Our food-service robot was first introduced to my restaurant in 2016. When I opened my restaurant while working as an engineer at Google, I experienced the battleground restaurateurs must manage day-to-day. If it wasn’t the cook calling in sick on a Friday night, it was servers deciding to quit without notice. I constantly rolled up my sleeves to work alongside my employees. Every time, I found the work here to be way too physical. I thought to myself “no wonder employees quit so quickly”. I tried to make my restaurant a great place to work, but I was frustrated when I couldn’t even afford to offer health insurance to my employees. With all of this happening behind the scenes, we tried our hardest to keep it together for our customers and resolve every fire drill possible.
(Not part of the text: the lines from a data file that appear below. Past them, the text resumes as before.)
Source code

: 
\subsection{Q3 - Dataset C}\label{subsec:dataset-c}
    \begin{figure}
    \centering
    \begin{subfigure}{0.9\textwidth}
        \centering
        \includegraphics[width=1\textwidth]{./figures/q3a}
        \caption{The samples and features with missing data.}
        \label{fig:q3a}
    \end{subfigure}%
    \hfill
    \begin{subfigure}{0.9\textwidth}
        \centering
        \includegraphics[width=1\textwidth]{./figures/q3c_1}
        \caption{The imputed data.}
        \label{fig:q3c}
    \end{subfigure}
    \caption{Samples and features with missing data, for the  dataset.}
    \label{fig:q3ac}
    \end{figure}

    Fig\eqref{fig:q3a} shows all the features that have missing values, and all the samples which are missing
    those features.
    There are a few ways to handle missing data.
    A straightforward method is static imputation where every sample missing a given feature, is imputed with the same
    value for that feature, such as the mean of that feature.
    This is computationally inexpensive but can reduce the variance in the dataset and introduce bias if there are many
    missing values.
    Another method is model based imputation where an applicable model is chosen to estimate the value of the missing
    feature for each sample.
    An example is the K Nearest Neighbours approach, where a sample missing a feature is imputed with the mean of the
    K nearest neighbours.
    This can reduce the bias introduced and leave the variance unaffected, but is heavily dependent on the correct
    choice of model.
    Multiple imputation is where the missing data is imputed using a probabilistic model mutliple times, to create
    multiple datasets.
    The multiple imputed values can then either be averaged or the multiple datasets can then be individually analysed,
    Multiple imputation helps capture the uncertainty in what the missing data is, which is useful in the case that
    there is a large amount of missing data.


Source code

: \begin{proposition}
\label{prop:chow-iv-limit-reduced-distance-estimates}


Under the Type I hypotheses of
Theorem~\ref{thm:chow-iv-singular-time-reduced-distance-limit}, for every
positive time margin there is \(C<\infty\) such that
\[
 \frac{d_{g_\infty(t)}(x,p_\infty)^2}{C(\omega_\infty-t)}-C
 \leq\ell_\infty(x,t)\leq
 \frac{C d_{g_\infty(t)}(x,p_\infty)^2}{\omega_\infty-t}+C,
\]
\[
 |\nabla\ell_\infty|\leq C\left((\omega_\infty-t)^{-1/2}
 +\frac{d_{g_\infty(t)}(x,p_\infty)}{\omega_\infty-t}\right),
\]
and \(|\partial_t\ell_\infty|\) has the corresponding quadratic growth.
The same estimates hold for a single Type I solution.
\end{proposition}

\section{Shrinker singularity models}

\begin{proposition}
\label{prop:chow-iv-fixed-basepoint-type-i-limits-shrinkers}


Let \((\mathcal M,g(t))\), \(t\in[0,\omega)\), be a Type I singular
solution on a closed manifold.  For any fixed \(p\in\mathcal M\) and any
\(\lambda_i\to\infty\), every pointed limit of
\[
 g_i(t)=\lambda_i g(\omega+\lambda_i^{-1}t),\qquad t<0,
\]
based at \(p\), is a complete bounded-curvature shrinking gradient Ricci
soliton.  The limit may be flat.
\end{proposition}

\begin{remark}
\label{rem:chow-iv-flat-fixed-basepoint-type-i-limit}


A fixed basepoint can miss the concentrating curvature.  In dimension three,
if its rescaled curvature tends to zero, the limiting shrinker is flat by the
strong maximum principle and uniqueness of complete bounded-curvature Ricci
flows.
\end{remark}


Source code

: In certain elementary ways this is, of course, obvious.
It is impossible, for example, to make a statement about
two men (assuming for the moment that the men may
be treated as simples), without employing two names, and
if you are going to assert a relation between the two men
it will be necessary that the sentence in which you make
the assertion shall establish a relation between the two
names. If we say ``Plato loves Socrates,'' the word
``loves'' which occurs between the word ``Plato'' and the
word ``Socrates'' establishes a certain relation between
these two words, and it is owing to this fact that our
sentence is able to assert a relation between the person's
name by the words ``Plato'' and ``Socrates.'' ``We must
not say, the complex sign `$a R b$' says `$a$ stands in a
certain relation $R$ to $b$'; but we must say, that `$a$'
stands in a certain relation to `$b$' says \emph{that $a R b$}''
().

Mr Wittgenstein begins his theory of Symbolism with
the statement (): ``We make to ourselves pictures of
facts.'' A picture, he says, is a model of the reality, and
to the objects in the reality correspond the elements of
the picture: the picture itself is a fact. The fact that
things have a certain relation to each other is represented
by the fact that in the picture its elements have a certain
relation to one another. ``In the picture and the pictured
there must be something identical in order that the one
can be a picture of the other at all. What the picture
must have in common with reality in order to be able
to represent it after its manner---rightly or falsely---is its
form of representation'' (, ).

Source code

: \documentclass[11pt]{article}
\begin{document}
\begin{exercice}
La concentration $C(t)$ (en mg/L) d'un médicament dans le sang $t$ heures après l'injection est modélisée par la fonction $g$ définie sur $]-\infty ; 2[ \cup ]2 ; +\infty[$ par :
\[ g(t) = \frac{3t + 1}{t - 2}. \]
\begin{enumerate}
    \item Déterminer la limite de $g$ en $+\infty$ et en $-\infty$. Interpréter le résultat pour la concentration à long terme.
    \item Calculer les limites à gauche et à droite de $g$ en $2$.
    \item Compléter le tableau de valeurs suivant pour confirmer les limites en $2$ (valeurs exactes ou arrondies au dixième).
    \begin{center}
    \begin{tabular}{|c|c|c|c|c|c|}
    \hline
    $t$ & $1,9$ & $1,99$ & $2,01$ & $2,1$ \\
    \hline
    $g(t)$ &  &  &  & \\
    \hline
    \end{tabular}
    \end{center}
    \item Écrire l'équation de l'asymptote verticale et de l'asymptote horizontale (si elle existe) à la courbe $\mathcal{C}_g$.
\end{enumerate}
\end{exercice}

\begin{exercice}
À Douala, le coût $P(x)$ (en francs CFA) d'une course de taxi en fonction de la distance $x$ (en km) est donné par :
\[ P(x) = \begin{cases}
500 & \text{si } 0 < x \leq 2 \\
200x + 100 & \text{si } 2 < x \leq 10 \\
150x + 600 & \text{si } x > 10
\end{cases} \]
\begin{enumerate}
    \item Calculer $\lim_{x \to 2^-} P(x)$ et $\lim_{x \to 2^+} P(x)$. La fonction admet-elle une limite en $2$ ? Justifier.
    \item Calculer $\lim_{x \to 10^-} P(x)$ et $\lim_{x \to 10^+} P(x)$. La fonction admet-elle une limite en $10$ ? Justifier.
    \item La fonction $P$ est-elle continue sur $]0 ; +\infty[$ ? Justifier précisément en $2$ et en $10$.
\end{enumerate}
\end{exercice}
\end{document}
It wasn’t long before I recognized that this is an overarching problem of our food service industry. We are spending so little time into the most important part of the business, to provide amazing food and amazing service. Instead, extensive amounts of time and energy are spent on repetitive, backbreaking work. Servers walk 7 to 9 miles a day, running water refills, and carrying heavy loads of dirty dishes to and from the kitchen. On the other hand, owners struggle with the administrative burden of constantly hiring and training new people to make up for the labor turnover. These elements together lower the standard for service. Over time, I found myself wondering — “Isn’t this an enormous distraction from the core? What does it take to shift the focus back to service? Can technology help?”
After a few late nights after work, I developed a simple robot prototype. It was a self-driving robot that delivered food on a restaurant floor. For me, it was a life-altering moment to show this to my employees and observe its immediate impact on our business across revenue, tip rate, and employee retention. A year later, I left Google and started Bear Robotics with three other co-founders — Fangwei, Juan and Bren. Together, we embarked on a mission to change the way restaurants and other food venues work. We aim to allow servers to spend more time with their customers and have robots do the tedious work. This, we believe, enables the best possible employee and customer experience.
Meet Penny: A self-driving robot for food service that delivers food, drinks, and empty dishes to-and-from the kitchen. It is designed to help servers spend more time with customers by doing dirty and physical work for them. Penny can run in various food service environments — big or small (think: casual dining rooms, large banquet halls, or the long walk of a casino gaming floor).
To date, our robot has assisted servers at a pizzeria in Mountain View, banquet rooms in Sunnyvale, a casino in Los Angeles, a senior living center in Cupertino, restaurants and cafés in Tokyo, Japan and Seoul, South Korea. The data shows that Penny has increased servers’ time with customers by an average of 40 percent, and received customer satisfaction reviews of 95 percent. We are working diligently toward mass production of our robots for global chains.
At Bear Robotics, we will transform the future of work for this industry. We will extend the emotional connection for employees and customers. We will decrease friction and allow owners to stick to their ideals around food and service. Down the road, we hope to hear people saying, “Running a successful restaurant is so much simpler and easier thanks to Bear Robotics”. And with a recent Series A investment of $32 million led by SoftBank Group, we’re excited to open the next chapter of our journey.